I'm learning to just love food science.


----------



## marzoli (Nov 17, 2000)

Lora-thanks for asking the question!
cchiu-thank for the good info!

I haven't made mashed potatoes in about 15 years, but I'll be mashing away next week when I fix Christmas dinner for my husband. I used to make decent mashed spuds, but I have forgotten how I did it! 

Now I know what to do!


----------



## billyg60 (Jun 28, 2001)

Hello all.
At the Restaurant I work at I make a Garlic/Dill mashed potato as a side item sometimes.Instead of peeling all of those **** potatos, we bake as we would normally(we do not wrap them in foil by the way) and I let them cool a little.

I then cut them in half and spoon out the flesh.I use a little of the left over skins in them also.

This way you have added no water at all to the potatos and avoid them being too "mushey"

To give you an idea of what is in them (going off the top of my head for 6 servings)

6-8 Large Baking potatos,Baked
3-4 Slices of cooked bacon,coarsely choped
4 oz of softened butter
2 medium gloves of roasted,finley choped garlic
2 tablespoons fresh choped dill weed
2 tablespoons Lawry's seasoning salt
2 tablespoons fresh choped parsley
1 1/2 tablespoons black pepper
Milk as needed


Bake potatoes. Cool. Cut in half and spoon out flesh into mixing bowl.Reserve some of the skins if you want to.Cut into strips.
Add the rest of the ing. and whisk with milk untill the desired consistancy is reached.


Like I said, I use this at the restaurant and it is always a big seller.
And yes I am in the South so thats why bacon is in it.

Hope you guys and girls enjoy them.

Billy


----------



## chef nosko (Feb 2, 2002)

Hi Lora:

There are a lot of good points here from other chefs.

But, there are several ways of doing it.


Russets have a high starch content, and work well for mashed potatoes, but you can make good mashed potatoes out of any type of potato.

Some of the best mashed potatoes I have ever had were from Red Bliss, which do not have near the starch levels of other types.

A few tips that I find helpful.....

Get rid of excessive liquid, but do not cool the potatoes (exception described later)
Mash while they are still real hot. 

Do not overmash. The more you play with them the better chance that you will turn them to glue.

Using a hand Potato Masher. Up and Down motions to break them down. Add the hot milk, butter, etc....and fold the ingredients in with a rubber spatula, wooden spoon, etc.....
When the ingredients are folded in........leave them alone.
Eat right away, or tranfer to a holding container, and keep warm.
(If you are fast you can add the milk, or cream, and butter without heating them--only softening the butter)

If you want to make small quantities at a time you can.....

Take Red Bliss, or Yukon Gold type potatoes.....Pre-cook, until cooked but still slightly firm.
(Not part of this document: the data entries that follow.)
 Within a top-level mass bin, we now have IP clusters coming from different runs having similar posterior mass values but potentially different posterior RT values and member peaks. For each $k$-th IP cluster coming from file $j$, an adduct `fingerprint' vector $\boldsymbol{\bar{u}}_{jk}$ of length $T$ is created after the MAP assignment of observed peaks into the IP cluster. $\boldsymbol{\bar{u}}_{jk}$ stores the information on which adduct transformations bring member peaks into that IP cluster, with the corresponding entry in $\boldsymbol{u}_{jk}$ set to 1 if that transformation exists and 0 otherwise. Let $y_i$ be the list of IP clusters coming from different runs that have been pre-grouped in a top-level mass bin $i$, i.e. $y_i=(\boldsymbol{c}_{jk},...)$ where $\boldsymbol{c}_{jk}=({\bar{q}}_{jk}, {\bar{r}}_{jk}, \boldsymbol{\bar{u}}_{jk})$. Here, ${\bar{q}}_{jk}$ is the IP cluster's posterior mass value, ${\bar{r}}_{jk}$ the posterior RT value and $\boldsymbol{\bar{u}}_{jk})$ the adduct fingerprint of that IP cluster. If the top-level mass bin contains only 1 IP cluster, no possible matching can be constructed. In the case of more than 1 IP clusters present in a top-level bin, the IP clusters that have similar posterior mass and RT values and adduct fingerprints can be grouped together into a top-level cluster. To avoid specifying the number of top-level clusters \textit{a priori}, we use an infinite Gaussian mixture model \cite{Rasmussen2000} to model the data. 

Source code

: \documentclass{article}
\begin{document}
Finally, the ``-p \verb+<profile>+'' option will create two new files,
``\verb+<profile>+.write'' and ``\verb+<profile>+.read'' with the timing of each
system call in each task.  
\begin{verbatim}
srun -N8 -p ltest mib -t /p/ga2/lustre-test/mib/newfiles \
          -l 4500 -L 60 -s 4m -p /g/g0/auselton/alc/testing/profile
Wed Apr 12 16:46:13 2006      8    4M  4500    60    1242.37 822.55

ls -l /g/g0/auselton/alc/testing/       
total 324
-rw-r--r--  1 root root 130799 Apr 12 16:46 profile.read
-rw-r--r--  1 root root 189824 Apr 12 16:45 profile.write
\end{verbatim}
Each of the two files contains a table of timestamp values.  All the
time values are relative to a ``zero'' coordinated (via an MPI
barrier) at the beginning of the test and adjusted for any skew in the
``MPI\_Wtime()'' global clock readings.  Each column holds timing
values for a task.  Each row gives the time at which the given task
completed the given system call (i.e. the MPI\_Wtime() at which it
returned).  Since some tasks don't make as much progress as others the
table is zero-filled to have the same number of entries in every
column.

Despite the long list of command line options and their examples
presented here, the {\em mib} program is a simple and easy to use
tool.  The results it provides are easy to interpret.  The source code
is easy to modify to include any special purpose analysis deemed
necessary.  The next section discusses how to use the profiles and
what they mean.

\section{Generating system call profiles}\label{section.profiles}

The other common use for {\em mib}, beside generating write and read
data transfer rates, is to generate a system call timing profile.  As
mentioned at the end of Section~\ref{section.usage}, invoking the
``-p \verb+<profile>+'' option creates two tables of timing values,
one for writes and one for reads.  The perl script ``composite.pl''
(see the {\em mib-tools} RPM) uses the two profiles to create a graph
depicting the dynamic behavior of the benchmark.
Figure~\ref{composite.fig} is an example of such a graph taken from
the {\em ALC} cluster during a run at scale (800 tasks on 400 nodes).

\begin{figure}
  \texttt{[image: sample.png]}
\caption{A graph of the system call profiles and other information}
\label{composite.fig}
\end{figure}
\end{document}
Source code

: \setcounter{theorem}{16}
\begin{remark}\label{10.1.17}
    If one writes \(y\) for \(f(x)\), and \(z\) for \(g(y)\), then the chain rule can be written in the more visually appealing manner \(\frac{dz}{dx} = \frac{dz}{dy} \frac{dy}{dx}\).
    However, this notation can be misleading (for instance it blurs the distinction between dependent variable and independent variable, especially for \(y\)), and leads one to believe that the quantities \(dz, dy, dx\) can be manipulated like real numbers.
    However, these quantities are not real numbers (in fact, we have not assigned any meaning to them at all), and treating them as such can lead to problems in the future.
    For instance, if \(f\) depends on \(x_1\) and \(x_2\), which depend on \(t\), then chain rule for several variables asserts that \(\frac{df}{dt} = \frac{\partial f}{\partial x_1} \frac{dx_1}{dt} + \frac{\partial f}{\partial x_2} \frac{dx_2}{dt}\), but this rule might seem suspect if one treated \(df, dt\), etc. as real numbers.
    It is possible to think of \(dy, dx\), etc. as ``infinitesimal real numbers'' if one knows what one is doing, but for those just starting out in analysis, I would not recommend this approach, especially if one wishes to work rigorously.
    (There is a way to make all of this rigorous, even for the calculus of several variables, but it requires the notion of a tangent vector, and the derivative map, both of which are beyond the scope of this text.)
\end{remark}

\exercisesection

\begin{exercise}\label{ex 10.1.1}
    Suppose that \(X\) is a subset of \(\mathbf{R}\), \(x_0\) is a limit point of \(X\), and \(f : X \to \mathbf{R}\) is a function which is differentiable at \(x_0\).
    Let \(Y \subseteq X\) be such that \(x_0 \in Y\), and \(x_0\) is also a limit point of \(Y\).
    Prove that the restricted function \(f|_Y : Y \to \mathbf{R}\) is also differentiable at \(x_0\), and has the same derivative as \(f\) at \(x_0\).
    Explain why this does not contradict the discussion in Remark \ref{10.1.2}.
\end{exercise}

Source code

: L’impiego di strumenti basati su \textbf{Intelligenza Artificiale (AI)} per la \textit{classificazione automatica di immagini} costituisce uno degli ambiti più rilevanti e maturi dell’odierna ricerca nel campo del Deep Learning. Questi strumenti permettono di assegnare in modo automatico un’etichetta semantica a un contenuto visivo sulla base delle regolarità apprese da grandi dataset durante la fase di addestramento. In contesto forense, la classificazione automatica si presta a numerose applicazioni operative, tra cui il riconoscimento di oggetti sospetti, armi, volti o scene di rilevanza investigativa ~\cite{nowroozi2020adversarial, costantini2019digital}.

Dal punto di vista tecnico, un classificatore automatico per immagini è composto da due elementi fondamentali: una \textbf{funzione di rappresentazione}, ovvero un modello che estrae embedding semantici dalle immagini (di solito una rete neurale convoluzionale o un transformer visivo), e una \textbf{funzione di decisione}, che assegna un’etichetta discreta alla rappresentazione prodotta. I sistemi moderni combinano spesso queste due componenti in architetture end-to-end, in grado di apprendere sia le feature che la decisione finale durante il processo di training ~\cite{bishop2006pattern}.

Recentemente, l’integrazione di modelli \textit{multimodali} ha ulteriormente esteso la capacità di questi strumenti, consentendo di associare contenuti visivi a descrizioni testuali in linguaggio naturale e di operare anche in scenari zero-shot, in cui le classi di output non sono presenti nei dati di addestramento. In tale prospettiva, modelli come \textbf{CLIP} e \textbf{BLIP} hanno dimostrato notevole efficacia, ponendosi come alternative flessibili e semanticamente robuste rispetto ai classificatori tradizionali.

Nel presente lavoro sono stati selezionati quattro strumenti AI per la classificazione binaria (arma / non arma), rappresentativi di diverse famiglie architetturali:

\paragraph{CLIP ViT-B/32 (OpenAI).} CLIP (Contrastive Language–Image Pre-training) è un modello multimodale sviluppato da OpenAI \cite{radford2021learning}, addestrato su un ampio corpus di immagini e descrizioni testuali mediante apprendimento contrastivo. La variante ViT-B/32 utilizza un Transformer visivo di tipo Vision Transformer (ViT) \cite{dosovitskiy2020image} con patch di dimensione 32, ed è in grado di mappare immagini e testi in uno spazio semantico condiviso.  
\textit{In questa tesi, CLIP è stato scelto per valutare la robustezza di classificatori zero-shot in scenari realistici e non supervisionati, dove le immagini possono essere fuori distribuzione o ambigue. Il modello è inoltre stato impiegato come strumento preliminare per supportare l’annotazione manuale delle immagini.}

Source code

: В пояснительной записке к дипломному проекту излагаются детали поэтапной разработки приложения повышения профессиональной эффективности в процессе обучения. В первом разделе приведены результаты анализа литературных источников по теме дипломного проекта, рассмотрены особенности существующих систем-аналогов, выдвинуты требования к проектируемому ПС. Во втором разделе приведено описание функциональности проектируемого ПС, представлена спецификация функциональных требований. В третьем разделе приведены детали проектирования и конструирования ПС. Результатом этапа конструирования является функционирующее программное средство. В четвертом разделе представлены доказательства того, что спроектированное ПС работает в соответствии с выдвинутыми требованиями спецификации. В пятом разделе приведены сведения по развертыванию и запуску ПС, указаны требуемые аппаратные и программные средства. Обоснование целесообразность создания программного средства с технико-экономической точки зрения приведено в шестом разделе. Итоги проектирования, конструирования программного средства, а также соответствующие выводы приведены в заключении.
Cool, hold under refridgeration.

When ready to make the Mashed Potatoes......Place in a saute pan with a small amount of water....cover and heat until all the liquid is dissolved and the potatoes are dry, and hot (be careful not to burn).....Mash, add your other ingredients, and fold.

If you do it right you will not be able to tell the difference between freshly cooked potatoes, and the ones cooled completely. 

If you make a mistake by adding too much liquid, and your potatoes become watery......... and you do not have any dried potato starch to add to them.......return to the heat, and fold in some bread crumbs......sounds weird, but you can tighten the potatoes, and make more of a "Country Style" Variety.

Sometimes I will make them this way on purpose because I like the change.

What do you do if your potatoes turn to glue?

Throw them away, and start over....

Chef Nosko
A Fresh Endeavor
Boston, MA


----------



## calicoskies (Dec 6, 2001)

It helps to not cut your tatoes into pieces that are too small...otherwise they absorb too much water and lose flavor and texture. I just do 4-6 chunks per tato. Also, for my family's tastes, we like the baker potatoes best. Thats what I use to boil/mash. 

I dont simmer my tatoes, I really boil them with a lid left askew on pot. Put drained tatoes back on burner for 30sec to dry them out a bit before mashing. I dont use milk anymore, I use sourcream, butter and half n half. 

Good luck!


----------



## panini (Jul 28, 2001)

dirty mashed are the best, why throw those skins away.
ADVICE: for making any type of potato at home, NEVER throw the skins in the garbage disposal!


----------



## chiffonade (Nov 29, 2001)

Boil _baking _ potatoes (these being Idaho or russets), drain them well, then use a ricer to mash them if you want a smooth but not gooey consistency. If you're looking for a more "rustic" appearance, you can use a potato masher utensil. There's no more science to it than that.

Never use a food processor or you will have gray glue.


----------